I have no idea. @dmargala or @craigwarner-ufastro do you have any ideas for why a call to cupyx.scipy.ndimage.median_filter could have a side effect of breaking the ability to parse a unicode string?

craigwarner-ufastro · 2023-03-24T05:13:19Z

Wow. That is really strange. I was able to reproduce the error and the success when replacing with scipy.ndimage.median_filter but I have no idea why or how cupyx.scipy.ndimage.median_filter could cause that side effect.

weaverba137 · 2023-03-24T15:31:54Z

Do any of the scripts tested in test_binscripts.py use desispec.bootcalib at all?

Is the same cupyx failure seen on main, or just the bootcalib-test branch?

dmargala · 2023-03-24T15:57:39Z

It seems like the underlying issue here is that there are non-ascii characters in a file that is parsed using an ascii codec. Is that correct?

From a quick and non-thorough look at the related issues referenced above, it seems like a work-around was put in place instead of a fix to the underlying problem. I'm not sure what or why but perhaps something in cupy is undo-ing that work-around?

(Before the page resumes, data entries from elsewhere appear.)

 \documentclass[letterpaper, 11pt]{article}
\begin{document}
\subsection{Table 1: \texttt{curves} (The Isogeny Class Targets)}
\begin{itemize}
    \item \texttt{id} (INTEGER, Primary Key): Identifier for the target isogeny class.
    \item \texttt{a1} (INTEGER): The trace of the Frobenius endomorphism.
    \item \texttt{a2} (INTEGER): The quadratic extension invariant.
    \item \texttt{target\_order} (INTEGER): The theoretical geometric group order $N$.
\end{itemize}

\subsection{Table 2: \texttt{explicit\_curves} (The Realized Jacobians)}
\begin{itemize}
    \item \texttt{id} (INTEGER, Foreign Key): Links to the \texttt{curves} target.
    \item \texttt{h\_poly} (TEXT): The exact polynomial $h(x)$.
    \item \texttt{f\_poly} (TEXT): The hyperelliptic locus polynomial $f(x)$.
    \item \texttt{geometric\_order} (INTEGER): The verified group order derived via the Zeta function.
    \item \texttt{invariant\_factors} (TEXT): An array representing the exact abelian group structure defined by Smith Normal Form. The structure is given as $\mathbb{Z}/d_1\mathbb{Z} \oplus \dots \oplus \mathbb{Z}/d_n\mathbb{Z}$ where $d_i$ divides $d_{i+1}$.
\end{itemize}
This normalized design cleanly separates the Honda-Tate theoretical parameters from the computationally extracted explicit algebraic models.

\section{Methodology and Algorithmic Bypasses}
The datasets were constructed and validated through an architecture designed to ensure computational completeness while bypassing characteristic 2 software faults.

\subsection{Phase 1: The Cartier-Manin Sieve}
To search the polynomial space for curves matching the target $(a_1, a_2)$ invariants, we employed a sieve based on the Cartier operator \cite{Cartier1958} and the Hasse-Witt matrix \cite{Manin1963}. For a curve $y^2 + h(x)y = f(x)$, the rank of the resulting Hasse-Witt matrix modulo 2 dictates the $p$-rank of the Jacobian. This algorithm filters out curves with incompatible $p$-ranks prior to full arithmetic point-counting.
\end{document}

source /global/common/software/desi/desi_environment.sh main
git clone https://github.com/desihub/desispec.git
cd desispec
pytest -x py/desispec/test # fails
sed -i s/Å/Ang/g py/desispec/data/arc_lines/*ascii # replace offending character
pytest -x py/desispec/test # passes

weaverba137 · 2023-03-24T17:08:44Z

Yes, the file contains non-ascii characters.

The key point here is that it is the test that is broken, not the actual code.

If you simply open Python and load the file using the function in desispec.bootcalib, it just works.

marcelo-alvarez · 2023-03-24T17:18:04Z

@weaverba137 I know the order is determined alphabetically, so maybe not feasible, but in the spirit of making the smallest change possible to keep the unit test in and not getting sidetracked, what do you think of somehow changing the order of unit tests so bootcalib comes first?

weaverba137 · 2023-03-24T17:23:50Z

@marcelo-alvarez, maybe I'm misunderstanding something here, but it seems like it's a bit too early to give up on fixing the problem.

marcelo-alvarez · 2023-03-24T17:53:11Z

That all depends on your definition of fixing the problem, but I'm happy to use yours :)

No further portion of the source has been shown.